_ABOUT THIS EXERCISE_
What lines in the records below mention "that"? List them all.

_Items from a dataset_
_ _ _

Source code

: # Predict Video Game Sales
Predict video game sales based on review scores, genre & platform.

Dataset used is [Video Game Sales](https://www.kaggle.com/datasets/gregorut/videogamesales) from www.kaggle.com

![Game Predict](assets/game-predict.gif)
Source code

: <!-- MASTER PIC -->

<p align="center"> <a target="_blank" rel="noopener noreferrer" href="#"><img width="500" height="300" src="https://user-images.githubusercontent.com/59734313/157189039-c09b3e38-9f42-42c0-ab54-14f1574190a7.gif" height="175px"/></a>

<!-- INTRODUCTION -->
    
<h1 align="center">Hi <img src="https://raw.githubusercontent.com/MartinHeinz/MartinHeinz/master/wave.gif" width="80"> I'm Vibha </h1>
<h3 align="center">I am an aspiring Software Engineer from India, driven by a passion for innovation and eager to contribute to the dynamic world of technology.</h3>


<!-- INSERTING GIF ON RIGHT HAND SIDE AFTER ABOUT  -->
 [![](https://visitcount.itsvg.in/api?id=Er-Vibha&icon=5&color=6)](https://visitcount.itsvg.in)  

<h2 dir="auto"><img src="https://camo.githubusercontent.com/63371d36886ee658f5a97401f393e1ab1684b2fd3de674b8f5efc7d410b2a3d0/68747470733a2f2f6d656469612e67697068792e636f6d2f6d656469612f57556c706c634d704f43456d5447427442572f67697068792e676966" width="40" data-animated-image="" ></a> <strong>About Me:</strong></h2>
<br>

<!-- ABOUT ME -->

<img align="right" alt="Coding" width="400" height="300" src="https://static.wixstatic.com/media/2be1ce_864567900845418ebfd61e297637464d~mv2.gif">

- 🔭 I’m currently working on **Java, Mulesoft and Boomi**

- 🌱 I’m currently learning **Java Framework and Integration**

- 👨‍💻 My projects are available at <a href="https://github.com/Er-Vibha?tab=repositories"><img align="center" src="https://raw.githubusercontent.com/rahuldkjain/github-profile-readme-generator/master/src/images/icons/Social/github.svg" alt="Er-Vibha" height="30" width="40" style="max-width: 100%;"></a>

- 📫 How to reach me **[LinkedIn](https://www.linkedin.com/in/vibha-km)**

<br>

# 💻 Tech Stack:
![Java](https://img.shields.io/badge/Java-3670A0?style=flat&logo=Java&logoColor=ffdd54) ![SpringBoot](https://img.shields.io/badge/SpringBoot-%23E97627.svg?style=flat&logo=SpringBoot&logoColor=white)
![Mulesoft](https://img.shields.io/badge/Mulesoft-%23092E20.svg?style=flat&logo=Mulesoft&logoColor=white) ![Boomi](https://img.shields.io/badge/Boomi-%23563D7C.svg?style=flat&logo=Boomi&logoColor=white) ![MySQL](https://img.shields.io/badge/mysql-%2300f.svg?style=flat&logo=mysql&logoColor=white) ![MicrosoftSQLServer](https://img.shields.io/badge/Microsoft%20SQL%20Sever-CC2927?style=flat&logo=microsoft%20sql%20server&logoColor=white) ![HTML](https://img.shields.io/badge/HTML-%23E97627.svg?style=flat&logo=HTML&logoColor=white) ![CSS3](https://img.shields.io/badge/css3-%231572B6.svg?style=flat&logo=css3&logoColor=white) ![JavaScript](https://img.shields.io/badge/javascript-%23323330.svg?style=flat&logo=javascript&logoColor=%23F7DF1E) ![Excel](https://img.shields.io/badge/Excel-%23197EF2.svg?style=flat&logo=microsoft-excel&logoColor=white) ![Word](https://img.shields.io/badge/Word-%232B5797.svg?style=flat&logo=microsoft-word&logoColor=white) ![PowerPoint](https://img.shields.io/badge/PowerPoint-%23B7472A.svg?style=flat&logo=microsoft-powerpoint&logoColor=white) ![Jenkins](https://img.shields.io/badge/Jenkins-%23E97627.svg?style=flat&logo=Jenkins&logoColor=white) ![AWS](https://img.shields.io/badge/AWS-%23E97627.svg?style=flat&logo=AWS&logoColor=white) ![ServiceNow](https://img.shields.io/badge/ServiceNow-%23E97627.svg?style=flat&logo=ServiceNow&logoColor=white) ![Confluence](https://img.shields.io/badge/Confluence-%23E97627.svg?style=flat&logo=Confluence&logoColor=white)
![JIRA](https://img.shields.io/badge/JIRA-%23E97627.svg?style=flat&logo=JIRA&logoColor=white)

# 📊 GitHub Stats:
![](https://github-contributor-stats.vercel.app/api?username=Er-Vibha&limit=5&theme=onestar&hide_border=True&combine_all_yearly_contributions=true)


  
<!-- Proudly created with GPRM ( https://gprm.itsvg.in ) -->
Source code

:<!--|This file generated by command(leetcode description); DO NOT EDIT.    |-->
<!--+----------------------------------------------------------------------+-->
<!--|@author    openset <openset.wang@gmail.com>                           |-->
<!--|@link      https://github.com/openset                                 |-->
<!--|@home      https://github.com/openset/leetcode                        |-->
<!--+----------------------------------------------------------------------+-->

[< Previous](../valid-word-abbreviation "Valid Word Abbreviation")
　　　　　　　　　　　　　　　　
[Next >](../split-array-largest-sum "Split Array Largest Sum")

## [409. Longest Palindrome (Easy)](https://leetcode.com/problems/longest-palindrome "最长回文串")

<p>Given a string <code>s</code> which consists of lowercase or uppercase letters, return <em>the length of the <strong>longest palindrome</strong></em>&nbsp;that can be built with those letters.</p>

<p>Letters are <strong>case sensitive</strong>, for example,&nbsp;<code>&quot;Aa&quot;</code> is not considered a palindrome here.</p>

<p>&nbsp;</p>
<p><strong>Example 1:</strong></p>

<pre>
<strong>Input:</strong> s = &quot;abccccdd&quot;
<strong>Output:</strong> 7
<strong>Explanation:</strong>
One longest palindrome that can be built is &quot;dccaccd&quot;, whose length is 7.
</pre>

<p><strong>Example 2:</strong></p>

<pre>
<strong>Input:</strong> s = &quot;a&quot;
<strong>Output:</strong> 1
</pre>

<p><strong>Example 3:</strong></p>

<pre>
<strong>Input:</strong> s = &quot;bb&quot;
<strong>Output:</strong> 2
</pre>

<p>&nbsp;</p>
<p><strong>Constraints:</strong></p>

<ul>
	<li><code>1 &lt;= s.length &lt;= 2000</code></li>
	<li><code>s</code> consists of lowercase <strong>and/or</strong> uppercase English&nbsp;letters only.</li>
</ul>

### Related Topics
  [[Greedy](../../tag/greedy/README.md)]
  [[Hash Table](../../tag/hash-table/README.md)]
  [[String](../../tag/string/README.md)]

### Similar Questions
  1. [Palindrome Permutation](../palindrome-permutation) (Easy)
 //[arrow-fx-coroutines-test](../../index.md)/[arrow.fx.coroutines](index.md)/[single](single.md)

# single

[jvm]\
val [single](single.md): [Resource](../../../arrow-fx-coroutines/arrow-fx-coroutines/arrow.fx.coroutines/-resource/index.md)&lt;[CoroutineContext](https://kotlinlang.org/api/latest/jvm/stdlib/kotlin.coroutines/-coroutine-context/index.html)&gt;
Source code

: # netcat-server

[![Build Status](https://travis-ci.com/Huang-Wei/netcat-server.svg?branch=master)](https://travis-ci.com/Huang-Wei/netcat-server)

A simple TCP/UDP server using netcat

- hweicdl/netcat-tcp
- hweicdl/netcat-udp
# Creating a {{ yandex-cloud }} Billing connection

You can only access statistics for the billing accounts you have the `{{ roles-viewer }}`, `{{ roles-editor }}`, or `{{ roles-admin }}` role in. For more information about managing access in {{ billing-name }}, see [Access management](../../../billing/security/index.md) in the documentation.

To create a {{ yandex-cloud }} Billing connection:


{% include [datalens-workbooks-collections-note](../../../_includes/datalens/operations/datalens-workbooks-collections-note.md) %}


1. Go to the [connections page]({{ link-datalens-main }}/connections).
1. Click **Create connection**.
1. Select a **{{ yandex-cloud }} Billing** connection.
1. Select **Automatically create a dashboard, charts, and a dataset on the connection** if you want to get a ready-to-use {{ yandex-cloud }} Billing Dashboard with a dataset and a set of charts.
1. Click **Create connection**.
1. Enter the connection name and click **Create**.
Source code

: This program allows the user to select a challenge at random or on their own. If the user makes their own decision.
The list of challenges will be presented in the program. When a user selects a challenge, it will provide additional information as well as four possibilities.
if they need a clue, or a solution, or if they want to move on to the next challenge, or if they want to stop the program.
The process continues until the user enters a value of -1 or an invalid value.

_ _ _

_EXERCISE ANSWER_
<p>Given a string <code>s</code> which consists of lowercase or uppercase letters, return <em>the length of the <strong>longest palindrome</strong></em>&nbsp;that can be built with those letters.</p>
One longest palindrome that can be built is &quot;dccaccd&quot;, whose length is 7.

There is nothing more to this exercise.